By Ismahane Elouafi
Over many decades, the agricultural research community has supported vulnerable smallholder farmers by improving crops, animals, and the resilience of farming systems, amassing a substantial and valuable body of data along the way. As global agricultural challenges deepen, artificial intelligence (AI) now offers powerful ways to unlock these data and enhance agricultural science. The potential of AI is compelling given the plight of vulnerable, smallholder farmers, including marginalized groups such as women, youth, Indigenous peoples, and remote, underserved communities. But amid the rush to develop and deploy AI tools, the sector must address key risks to keep expectations grounded and outcomes relevant and equitable.
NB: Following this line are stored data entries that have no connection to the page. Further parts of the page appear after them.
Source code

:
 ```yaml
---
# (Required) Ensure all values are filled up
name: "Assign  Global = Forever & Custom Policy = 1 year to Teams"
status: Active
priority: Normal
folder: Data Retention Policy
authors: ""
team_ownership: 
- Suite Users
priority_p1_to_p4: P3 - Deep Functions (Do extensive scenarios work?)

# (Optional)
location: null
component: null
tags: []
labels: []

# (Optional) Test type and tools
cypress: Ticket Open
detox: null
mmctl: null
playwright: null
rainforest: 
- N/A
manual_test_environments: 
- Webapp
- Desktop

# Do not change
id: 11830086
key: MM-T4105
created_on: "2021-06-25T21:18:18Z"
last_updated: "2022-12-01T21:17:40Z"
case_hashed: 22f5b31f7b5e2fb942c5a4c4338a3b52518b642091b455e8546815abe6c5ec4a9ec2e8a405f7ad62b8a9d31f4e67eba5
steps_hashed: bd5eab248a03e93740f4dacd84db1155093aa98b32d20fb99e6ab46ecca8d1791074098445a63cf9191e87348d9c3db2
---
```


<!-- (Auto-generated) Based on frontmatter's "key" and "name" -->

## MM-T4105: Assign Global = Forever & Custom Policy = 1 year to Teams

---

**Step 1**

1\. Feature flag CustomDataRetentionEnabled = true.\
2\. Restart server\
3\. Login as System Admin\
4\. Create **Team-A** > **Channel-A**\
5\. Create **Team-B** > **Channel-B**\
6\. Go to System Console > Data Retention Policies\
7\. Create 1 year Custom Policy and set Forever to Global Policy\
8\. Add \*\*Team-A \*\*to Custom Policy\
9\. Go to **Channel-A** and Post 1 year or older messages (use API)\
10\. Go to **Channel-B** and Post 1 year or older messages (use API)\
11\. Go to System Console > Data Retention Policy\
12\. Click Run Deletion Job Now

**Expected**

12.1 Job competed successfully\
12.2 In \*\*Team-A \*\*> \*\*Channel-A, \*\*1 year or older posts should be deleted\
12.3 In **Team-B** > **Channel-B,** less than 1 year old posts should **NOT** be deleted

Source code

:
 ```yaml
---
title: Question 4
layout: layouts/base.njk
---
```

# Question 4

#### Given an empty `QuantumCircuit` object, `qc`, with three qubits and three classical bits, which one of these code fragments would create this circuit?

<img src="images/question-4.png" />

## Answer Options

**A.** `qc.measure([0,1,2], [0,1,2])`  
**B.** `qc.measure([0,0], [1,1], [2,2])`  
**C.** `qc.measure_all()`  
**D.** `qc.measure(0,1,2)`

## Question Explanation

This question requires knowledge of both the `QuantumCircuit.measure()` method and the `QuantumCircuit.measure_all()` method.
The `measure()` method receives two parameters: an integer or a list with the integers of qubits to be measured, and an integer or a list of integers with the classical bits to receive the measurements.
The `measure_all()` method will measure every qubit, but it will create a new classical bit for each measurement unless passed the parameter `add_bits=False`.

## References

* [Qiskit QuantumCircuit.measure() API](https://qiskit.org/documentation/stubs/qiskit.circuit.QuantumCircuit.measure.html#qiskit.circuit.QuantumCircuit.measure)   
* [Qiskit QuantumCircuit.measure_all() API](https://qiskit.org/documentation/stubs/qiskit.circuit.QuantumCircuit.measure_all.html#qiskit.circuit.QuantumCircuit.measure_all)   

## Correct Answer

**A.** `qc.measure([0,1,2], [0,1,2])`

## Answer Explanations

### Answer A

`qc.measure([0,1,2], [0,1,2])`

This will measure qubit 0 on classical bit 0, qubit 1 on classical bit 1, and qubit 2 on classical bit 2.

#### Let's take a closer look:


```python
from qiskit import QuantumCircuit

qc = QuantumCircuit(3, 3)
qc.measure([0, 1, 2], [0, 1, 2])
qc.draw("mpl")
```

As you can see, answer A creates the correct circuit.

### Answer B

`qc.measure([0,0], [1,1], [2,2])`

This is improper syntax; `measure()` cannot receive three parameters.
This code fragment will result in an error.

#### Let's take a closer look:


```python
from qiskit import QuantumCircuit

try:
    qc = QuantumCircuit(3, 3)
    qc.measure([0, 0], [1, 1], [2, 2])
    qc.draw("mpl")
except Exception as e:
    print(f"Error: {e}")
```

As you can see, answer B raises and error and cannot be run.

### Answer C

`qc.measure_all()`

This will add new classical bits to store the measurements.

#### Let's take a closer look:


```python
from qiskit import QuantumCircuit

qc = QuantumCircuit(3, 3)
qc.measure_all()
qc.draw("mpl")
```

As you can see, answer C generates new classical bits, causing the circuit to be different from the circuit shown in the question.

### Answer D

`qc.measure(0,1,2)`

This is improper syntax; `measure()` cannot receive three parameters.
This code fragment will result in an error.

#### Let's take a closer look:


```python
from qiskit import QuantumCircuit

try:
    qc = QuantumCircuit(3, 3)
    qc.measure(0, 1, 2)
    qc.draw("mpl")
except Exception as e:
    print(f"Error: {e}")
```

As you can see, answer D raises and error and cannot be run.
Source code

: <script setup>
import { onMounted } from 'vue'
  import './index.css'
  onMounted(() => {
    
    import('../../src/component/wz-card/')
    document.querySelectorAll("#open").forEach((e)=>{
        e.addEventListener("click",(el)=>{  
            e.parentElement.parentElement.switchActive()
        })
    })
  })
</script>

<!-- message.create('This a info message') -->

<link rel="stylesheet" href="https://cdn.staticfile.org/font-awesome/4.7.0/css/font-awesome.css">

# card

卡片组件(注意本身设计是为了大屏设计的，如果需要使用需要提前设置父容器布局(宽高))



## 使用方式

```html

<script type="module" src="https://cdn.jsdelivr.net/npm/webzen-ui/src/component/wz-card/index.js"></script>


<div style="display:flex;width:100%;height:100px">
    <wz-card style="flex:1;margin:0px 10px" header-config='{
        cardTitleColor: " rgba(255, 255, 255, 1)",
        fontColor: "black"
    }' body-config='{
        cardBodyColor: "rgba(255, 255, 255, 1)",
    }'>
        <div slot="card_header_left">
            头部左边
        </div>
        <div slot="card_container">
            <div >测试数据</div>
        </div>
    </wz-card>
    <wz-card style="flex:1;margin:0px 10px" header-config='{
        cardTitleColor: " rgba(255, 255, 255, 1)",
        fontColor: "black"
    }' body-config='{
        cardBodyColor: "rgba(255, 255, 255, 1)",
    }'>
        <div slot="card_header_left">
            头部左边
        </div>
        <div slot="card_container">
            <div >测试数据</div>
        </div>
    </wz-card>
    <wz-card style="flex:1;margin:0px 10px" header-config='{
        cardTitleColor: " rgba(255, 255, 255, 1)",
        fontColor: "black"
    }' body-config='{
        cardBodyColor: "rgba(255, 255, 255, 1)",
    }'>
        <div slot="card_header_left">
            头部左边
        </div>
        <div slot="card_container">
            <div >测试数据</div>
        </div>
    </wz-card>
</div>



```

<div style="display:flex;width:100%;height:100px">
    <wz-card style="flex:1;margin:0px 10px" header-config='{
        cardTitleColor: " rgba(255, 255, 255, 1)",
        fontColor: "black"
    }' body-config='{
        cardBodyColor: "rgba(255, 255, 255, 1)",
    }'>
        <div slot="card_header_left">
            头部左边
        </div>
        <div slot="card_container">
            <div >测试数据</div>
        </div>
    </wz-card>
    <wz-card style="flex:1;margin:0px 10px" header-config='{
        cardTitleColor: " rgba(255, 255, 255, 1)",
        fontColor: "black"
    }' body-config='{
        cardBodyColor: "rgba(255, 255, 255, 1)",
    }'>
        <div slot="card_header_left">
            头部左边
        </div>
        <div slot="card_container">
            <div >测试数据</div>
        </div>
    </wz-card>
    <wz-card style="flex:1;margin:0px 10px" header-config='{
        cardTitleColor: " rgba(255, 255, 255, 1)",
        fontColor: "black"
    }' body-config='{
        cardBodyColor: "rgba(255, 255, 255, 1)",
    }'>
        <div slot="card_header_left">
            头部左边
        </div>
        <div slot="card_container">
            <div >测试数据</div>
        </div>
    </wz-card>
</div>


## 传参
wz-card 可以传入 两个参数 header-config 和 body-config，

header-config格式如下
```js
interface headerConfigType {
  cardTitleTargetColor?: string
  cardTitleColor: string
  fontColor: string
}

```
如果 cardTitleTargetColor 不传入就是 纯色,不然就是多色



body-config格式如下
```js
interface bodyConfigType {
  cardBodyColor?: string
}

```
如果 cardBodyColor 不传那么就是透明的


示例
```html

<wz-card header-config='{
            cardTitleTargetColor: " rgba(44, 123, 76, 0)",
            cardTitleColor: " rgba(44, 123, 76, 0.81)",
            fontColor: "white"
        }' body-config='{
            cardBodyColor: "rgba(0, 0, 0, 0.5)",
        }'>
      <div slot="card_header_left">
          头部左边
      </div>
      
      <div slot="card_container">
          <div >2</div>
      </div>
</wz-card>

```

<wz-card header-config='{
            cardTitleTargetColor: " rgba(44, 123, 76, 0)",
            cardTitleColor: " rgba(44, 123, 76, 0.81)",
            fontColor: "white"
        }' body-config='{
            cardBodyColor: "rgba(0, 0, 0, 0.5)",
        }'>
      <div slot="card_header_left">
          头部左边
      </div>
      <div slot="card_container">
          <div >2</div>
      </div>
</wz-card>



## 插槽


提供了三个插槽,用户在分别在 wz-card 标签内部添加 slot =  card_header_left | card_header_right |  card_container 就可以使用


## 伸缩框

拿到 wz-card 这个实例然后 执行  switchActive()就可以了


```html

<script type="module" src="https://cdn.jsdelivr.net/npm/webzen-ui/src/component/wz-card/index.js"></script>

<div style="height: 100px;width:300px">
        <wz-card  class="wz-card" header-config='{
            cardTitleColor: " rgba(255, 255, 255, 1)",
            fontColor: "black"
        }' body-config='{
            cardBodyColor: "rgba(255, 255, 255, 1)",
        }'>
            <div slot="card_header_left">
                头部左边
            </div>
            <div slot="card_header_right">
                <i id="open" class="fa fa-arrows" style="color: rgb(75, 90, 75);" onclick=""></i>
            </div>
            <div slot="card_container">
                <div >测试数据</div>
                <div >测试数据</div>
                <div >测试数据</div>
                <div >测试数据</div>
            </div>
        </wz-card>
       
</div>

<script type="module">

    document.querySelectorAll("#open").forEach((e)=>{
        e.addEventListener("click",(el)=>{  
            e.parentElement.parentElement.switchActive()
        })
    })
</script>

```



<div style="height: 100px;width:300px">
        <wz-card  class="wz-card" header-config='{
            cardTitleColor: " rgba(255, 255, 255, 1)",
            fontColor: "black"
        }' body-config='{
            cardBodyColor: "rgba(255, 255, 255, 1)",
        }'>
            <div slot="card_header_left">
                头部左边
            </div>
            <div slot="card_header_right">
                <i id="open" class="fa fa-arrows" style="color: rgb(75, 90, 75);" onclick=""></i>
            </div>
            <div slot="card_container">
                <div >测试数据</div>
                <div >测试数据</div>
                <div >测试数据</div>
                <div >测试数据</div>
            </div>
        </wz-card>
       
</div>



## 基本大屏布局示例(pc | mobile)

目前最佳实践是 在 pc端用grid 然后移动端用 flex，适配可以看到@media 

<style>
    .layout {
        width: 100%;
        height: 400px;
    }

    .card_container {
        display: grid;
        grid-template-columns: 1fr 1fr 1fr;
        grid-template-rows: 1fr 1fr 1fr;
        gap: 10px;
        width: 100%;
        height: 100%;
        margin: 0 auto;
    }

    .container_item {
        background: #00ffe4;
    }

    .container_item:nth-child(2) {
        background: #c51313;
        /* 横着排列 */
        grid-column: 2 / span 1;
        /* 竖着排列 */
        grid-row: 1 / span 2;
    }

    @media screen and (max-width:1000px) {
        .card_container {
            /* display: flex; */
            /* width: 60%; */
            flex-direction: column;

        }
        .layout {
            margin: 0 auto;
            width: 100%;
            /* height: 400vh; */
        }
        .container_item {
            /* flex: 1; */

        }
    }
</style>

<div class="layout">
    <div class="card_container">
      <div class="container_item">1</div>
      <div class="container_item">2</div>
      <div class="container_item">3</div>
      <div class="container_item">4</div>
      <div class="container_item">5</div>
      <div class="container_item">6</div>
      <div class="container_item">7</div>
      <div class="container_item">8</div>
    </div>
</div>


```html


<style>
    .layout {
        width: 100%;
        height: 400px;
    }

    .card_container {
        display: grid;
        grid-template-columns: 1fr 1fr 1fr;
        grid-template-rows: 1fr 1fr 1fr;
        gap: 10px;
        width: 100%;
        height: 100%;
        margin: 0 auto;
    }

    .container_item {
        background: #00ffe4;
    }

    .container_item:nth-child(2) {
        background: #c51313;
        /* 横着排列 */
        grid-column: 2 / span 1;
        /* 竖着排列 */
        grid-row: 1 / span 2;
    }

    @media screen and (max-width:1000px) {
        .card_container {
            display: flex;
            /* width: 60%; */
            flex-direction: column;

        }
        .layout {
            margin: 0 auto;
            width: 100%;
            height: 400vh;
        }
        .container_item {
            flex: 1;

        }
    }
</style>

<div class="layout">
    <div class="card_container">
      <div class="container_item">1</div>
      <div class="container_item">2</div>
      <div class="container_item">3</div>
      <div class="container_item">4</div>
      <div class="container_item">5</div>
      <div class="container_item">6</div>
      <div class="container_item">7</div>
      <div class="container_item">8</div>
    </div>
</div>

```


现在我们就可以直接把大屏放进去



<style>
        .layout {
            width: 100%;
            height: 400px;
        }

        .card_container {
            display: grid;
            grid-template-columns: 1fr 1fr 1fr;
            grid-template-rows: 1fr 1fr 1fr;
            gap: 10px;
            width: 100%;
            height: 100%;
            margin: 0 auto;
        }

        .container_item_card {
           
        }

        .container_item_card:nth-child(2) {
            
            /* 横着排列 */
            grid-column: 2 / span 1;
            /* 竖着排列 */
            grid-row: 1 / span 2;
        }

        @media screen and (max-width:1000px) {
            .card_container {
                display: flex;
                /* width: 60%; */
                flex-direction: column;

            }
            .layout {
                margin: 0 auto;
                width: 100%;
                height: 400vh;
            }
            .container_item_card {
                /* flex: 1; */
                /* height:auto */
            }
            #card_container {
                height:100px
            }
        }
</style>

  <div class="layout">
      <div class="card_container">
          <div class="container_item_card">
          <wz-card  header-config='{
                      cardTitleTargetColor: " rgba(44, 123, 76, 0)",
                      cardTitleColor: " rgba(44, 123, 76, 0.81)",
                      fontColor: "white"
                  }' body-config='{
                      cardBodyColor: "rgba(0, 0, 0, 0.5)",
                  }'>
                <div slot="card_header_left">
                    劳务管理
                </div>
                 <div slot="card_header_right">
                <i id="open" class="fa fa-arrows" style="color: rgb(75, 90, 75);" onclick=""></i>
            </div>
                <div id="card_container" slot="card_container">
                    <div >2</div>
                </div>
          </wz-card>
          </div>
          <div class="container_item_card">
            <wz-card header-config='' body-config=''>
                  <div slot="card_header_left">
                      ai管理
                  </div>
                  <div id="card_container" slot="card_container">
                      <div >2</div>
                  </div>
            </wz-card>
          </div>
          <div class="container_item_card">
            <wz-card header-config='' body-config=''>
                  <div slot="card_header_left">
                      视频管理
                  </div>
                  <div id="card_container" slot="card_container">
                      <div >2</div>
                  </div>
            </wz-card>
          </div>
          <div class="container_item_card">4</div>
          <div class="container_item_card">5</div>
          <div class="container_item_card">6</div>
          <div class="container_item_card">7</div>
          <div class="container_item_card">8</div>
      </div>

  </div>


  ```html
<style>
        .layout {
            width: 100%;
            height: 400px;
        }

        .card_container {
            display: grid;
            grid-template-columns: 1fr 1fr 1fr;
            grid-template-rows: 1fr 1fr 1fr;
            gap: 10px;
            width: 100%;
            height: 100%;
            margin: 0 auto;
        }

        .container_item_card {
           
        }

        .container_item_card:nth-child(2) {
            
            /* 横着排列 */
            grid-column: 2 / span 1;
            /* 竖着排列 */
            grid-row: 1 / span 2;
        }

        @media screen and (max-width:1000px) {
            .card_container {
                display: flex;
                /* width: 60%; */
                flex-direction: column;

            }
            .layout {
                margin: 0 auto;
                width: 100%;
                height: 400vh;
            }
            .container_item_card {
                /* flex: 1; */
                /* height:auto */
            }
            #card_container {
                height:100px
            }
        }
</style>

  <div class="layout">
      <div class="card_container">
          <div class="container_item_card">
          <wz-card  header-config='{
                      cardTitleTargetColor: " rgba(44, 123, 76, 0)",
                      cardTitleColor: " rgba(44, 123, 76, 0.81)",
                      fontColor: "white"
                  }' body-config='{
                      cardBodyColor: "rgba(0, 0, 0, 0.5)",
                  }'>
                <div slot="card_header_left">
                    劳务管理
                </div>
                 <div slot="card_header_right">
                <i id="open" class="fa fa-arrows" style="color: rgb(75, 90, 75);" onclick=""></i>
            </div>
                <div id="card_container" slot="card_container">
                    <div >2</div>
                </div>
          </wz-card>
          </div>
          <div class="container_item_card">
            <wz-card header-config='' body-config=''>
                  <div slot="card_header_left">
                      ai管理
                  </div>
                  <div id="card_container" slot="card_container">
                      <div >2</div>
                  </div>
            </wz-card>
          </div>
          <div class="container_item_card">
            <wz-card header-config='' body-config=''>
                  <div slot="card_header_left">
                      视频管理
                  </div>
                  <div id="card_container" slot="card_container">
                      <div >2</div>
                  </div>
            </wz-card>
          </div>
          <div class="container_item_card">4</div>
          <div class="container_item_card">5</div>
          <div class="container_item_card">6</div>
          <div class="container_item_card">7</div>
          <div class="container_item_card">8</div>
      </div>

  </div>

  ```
While AI encompasses a broad suite of technologies, machine learning (ML) has already delivered considerable advances in agricultural science by driving the rapid analysis of large, complex datasets. ML speeds up pattern detection and improves prediction and scenario testing in climate modeling. It also enhances remote sensing, supply-chain analysis, resource management, and livestock disease detection, and accelerates the development of climate-smart crops. Large language models (LLMs) have democratized and enhanced knowledge delivery into wider policy and farmer-level decision-making through AI-supported advisory systems and multi-language interfaces like Digital Green.
Along with common questions about data sources and privacy, concerns about AI center on inflated expectations and users’ overreliance. This can overlook AI’s tendency to amplify errors, gaps in data, and biases via feedback loops that can be introduced via decisions, assumptions, and biases made far from the field during design - often from Western contexts - as well as by current researchers and users.